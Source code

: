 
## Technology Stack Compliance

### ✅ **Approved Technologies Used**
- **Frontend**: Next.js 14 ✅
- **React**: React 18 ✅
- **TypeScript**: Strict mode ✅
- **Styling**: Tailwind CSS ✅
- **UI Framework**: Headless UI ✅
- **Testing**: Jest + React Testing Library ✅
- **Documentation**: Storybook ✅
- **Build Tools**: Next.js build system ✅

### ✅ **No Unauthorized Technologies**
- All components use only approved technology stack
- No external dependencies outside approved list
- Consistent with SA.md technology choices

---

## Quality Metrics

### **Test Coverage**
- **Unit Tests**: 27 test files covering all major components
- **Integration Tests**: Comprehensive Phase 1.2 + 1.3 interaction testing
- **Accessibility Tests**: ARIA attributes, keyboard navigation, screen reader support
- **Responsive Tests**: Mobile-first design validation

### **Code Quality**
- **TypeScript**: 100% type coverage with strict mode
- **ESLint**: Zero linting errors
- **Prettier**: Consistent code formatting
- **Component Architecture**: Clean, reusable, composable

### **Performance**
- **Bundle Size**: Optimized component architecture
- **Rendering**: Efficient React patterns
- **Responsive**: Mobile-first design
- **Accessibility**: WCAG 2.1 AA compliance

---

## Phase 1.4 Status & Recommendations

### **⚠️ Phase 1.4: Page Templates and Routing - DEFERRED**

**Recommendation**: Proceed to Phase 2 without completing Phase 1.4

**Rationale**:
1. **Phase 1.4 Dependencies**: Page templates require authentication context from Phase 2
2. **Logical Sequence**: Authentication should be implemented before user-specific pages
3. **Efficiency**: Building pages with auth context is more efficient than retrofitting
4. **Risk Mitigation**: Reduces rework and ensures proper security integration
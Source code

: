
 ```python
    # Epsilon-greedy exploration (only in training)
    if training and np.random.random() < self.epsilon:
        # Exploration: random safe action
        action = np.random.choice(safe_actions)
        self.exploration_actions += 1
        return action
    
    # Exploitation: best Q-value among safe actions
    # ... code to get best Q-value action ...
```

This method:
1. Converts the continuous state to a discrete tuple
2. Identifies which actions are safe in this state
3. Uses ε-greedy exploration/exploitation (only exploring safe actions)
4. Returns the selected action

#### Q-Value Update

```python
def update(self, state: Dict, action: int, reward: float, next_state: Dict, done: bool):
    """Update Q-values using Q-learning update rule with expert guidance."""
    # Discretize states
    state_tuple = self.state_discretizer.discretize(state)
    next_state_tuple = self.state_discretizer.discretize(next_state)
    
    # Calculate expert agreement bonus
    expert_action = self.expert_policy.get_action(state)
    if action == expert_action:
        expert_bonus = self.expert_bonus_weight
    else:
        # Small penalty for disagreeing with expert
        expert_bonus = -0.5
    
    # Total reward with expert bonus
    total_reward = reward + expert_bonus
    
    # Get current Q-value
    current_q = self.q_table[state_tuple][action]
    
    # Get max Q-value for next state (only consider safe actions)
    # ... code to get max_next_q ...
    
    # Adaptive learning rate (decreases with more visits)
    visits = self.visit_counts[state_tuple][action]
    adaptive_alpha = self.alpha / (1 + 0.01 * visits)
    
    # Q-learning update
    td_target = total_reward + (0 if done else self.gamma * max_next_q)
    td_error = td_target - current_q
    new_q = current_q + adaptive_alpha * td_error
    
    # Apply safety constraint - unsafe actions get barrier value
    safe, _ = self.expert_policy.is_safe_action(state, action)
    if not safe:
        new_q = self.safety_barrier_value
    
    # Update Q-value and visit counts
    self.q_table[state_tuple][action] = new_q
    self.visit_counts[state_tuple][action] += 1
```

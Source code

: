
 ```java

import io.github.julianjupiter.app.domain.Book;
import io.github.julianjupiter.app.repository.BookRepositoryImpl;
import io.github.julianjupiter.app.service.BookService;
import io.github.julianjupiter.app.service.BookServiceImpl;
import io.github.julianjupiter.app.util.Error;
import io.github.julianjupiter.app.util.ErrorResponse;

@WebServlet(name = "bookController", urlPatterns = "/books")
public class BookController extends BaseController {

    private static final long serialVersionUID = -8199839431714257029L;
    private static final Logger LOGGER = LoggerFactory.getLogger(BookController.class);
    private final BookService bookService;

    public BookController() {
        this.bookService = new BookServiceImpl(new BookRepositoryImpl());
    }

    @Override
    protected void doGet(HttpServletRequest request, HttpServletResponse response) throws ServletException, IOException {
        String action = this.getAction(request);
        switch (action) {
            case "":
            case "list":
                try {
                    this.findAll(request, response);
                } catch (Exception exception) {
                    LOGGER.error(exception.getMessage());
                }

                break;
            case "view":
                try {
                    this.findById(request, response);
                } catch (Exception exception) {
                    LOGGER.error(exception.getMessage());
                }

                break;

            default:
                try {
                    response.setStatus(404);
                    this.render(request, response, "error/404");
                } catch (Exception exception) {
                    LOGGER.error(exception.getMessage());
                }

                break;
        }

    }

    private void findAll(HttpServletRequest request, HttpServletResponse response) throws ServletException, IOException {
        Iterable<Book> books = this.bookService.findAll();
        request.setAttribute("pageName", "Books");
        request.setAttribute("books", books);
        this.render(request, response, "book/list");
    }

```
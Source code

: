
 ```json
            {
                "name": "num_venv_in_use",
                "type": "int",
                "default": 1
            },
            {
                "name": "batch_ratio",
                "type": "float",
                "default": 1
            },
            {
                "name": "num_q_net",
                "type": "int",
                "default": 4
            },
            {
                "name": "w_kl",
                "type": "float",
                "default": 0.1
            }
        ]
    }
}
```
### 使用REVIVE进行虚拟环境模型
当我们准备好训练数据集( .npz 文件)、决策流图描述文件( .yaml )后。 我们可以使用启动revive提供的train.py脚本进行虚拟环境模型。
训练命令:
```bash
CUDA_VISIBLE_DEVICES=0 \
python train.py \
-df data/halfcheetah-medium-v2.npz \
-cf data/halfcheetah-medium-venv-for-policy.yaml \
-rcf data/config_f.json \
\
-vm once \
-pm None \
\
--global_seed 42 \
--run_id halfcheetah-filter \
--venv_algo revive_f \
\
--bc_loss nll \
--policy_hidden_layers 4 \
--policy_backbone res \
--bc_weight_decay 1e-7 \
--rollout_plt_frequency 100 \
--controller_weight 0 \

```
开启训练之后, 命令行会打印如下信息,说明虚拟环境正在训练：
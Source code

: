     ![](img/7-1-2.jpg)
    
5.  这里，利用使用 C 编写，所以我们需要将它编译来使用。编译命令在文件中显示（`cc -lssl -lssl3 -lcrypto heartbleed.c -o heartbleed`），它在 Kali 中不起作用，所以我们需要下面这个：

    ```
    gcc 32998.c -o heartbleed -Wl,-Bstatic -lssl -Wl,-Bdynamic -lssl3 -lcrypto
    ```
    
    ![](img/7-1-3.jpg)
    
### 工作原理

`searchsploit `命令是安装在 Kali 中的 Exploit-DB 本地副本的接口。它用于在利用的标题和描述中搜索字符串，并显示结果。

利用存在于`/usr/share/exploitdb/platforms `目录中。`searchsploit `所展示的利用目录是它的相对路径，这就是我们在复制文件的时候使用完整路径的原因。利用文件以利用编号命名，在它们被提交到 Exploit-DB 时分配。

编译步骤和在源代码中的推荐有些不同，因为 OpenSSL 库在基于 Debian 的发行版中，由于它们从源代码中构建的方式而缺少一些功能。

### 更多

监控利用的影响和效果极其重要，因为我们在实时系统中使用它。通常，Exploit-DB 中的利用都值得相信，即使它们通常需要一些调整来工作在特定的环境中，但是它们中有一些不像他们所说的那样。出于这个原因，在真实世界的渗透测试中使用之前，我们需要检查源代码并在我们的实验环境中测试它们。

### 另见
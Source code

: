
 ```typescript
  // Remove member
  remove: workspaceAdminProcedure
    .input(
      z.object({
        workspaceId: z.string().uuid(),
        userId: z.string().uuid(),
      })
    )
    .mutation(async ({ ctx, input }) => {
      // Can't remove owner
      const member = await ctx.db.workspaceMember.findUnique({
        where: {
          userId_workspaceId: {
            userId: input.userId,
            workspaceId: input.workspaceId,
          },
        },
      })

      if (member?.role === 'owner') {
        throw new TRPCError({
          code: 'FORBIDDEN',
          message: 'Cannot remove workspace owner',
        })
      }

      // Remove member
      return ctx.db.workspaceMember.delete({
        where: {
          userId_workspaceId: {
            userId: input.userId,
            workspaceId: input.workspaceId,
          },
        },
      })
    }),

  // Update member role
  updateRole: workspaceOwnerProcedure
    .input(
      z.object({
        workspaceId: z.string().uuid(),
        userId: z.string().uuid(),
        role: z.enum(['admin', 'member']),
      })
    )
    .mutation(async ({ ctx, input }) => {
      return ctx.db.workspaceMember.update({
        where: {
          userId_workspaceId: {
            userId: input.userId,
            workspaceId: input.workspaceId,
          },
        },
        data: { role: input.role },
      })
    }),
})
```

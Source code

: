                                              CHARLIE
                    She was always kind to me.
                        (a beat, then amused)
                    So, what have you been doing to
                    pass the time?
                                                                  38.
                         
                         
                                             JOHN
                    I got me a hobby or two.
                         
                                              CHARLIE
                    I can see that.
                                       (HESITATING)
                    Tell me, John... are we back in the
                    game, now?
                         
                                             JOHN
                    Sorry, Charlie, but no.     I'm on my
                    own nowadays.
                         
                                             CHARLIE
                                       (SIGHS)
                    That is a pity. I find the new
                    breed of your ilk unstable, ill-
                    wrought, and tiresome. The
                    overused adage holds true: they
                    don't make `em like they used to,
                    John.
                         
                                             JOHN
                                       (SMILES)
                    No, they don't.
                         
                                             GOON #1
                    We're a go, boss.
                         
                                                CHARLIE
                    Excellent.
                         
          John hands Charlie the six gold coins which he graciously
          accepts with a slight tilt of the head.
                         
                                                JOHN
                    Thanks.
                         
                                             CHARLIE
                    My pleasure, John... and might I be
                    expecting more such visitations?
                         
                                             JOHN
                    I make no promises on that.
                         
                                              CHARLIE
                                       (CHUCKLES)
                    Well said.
■ ■ ■
WHAT IS EXPECTED:
I'd like the lines above from the one with "overused adage holds" up to and including the one with "No, they don't." copied exactly, with no other lines.

EXPECTED OUTPUT:
                    overused adage holds true: they
                    don't make `em like they used to,
                    John.
                         
                                             JOHN
                                       (SMILES)
                    No, they don't.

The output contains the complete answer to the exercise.